▸ **Your task**:
In the copy you make of the entries, no picture should appear, and every word must match.
Start of Exercise data
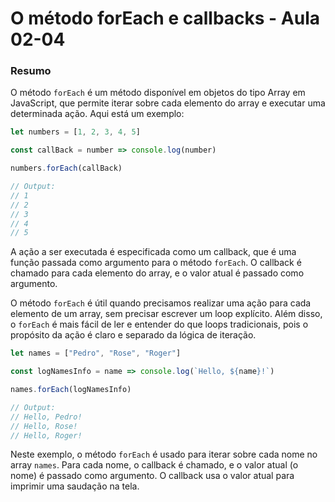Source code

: <!--
Antes de publicar a issue, lembre-se de clicar na aba "Preview", para visualizar se a formatação está correta =)
-->

<!-- Escreva/insira as imagens após essa linha -->

# O método forEach e callbacks - Aula 02-04

### Resumo

O método `forEach` é um método disponível em objetos do tipo Array em JavaScript, que permite iterar sobre cada elemento do array e executar uma determinada ação. Aqui está um exemplo:

```javascript
let numbers = [1, 2, 3, 4, 5]

const callBack = number => console.log(number)

numbers.forEach(callBack)

// Output:
// 1
// 2
// 3
// 4
// 5
```

A ação a ser executada é especificada como um callback, que é uma função passada como argumento para o método `forEach`. O callback é chamado para cada elemento do array, e o valor atual é passado como argumento.

O método `forEach` é útil quando precisamos realizar uma ação para cada elemento de um array, sem precisar escrever um loop explícito. Além disso, o `forEach` é mais fácil de ler e entender do que loops tradicionais, pois o propósito da ação é claro e separado da lógica de iteração.

```javascript
let names = ["Pedro", "Rose", "Roger"]

const logNamesInfo = name => console.log(`Hello, ${name}!`)

names.forEach(logNamesInfo)

// Output:
// Hello, Pedro!
// Hello, Rose!
// Hello, Roger!
```

Neste exemplo, o método `forEach` é usado para iterar sobre cada nome no array `names`. Para cada nome, o callback é chamado, e o valor atual (o nome) é passado como argumento. O callback usa o valor atual para imprimir uma saudação na tela.
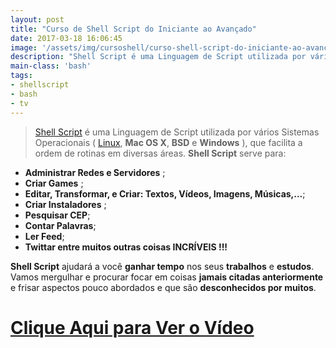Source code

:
 ```yaml
---
layout: post
title: "Curso de Shell Script do Iniciante ao Avançado"
date: 2017-03-18 16:06:45
image: '/assets/img/cursoshell/curso-shell-script-do-iniciante-ao-avancado-linux.jpg'
description: "Shell Script é uma Linguagem de Script utilizada por vários Sistemas Operacionais (Linux, Mac OS X, BSD e Windows), que facilita a ordem de rotinas em diversas áreas."
main-class: 'bash'
tags:
- shellscript
- bash
- tv
---
```


<!--
![Curso de Shell Script do Iniciante ao Avançado](/assets/img/cursoshell/01-introducao.jpg "Curso de Shell Script do Iniciante ao Avançado"){:height="800px" width="450px"}
-->

> [Shell Script](http://tldp.org/LDP/Bash-Beginners-Guide/html/) é uma Linguagem de Script utilizada por vários Sistemas Operacionais ( [Linux](http://www.terminalroot.com.br/), __Mac OS X__, __BSD__ e __Windows__ ), que facilita a ordem de rotinas em diversas áreas. __Shell Script__ serve para:

* __Administrar Redes e Servidores__ ; 
* __Criar Games__ ; 
* __Editar, Transformar, e Criar: Textos, Vídeos, Imagens, Músicas,...__;
* __Criar Instaladores__ ; 
* __Pesquisar CEP__; 
* __Contar Palavras__; 
* __Ler Feed__; 
* __Twittar entre muitos outras coisas INCRÍVEIS !!!__

__Shell Script__ ajudará a você __ganhar tempo__ nos seus __trabalhos__ e __estudos__. Vamos mergulhar e procurar focar em coisas __jamais citadas anteriormente__ e frisar aspectos pouco abordados e que são __desconhecidos por muitos__.


# [Clique Aqui para Ver o Vídeo](https://www.youtube.com/watch?v=ScIwlstkbSA)


<script async src="https://pagead2.googlesyndication.com/pagead/js/adsbygoogle.js"></script>

<!-- Informat -->
<ins class="adsbygoogle"
 style="display:block"
 data-ad-client="ca-pub-2838251107855362"
 data-ad-slot="2327980059"
 data-ad-format="auto"
 data-full-width-responsive="true"></ins>

<script>
(adsbygoogle = window.adsbygoogle || []).push({});
</script>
End of Exercise data
▸ **Solution**:
Source code

: <!--
Antes de publicar a issue, lembre-se de clicar na aba "Preview", para visualizar se a formatação está correta =)
-->

<!-- Escreva/insira as imagens após essa linha -->

# O método forEach e callbacks - Aula 02-04

### Resumo

O método `forEach` é um método disponível em objetos do tipo Array em JavaScript, que permite iterar sobre cada elemento do array e executar uma determinada ação. Aqui está um exemplo:

```javascript
let numbers = [1, 2, 3, 4, 5]

const callBack = number => console.log(number)

numbers.forEach(callBack)

// Output:
// 1
// 2
// 3
// 4
// 5
```

A ação a ser executada é especificada como um callback, que é uma função passada como argumento para o método `forEach`. O callback é chamado para cada elemento do array, e o valor atual é passado como argumento.

O método `forEach` é útil quando precisamos realizar uma ação para cada elemento de um array, sem precisar escrever um loop explícito. Além disso, o `forEach` é mais fácil de ler e entender do que loops tradicionais, pois o propósito da ação é claro e separado da lógica de iteração.

```javascript
let names = ["Pedro", "Rose", "Roger"]

const logNamesInfo = name => console.log(`Hello, ${name}!`)

names.forEach(logNamesInfo)

// Output:
// Hello, Pedro!
// Hello, Rose!
// Hello, Roger!
```

Neste exemplo, o método `forEach` é usado para iterar sobre cada nome no array `names`. Para cada nome, o callback é chamado, e o valor atual (o nome) é passado como argumento. O callback usa o valor atual para imprimir uma saudação na tela.
Source code

:
 ```yaml
---
layout: post
title: "Curso de Shell Script do Iniciante ao Avançado"
date: 2017-03-18 16:06:45
image: '/assets/img/cursoshell/curso-shell-script-do-iniciante-ao-avancado-linux.jpg'
description: "Shell Script é uma Linguagem de Script utilizada por vários Sistemas Operacionais (Linux, Mac OS X, BSD e Windows), que facilita a ordem de rotinas em diversas áreas."
main-class: 'bash'
tags:
- shellscript
- bash
- tv
---
```


<!--
![Curso de Shell Script do Iniciante ao Avançado](/assets/img/cursoshell/01-introducao.jpg "Curso de Shell Script do Iniciante ao Avançado"){:height="800px" width="450px"}
-->

> [Shell Script](http://tldp.org/LDP/Bash-Beginners-Guide/html/) é uma Linguagem de Script utilizada por vários Sistemas Operacionais ( [Linux](http://www.terminalroot.com.br/), __Mac OS X__, __BSD__ e __Windows__ ), que facilita a ordem de rotinas em diversas áreas. __Shell Script__ serve para:

* __Administrar Redes e Servidores__ ; 
* __Criar Games__ ; 
* __Editar, Transformar, e Criar: Textos, Vídeos, Imagens, Músicas,...__;
* __Criar Instaladores__ ; 
* __Pesquisar CEP__; 
* __Contar Palavras__; 
* __Ler Feed__; 
* __Twittar entre muitos outras coisas INCRÍVEIS !!!__

__Shell Script__ ajudará a você __ganhar tempo__ nos seus __trabalhos__ e __estudos__. Vamos mergulhar e procurar focar em coisas __jamais citadas anteriormente__ e frisar aspectos pouco abordados e que são __desconhecidos por muitos__.


# [Clique Aqui para Ver o Vídeo](https://www.youtube.com/watch?v=ScIwlstkbSA)


<script async src="https://pagead2.googlesyndication.com/pagead/js/adsbygoogle.js"></script>

<!-- Informat -->
<ins class="adsbygoogle"
 style="display:block"
 data-ad-client="ca-pub-2838251107855362"
 data-ad-slot="2327980059"
 data-ad-format="auto"
 data-full-width-responsive="true"></ins>

<script>
(adsbygoogle = window.adsbygoogle || []).push({});
</script>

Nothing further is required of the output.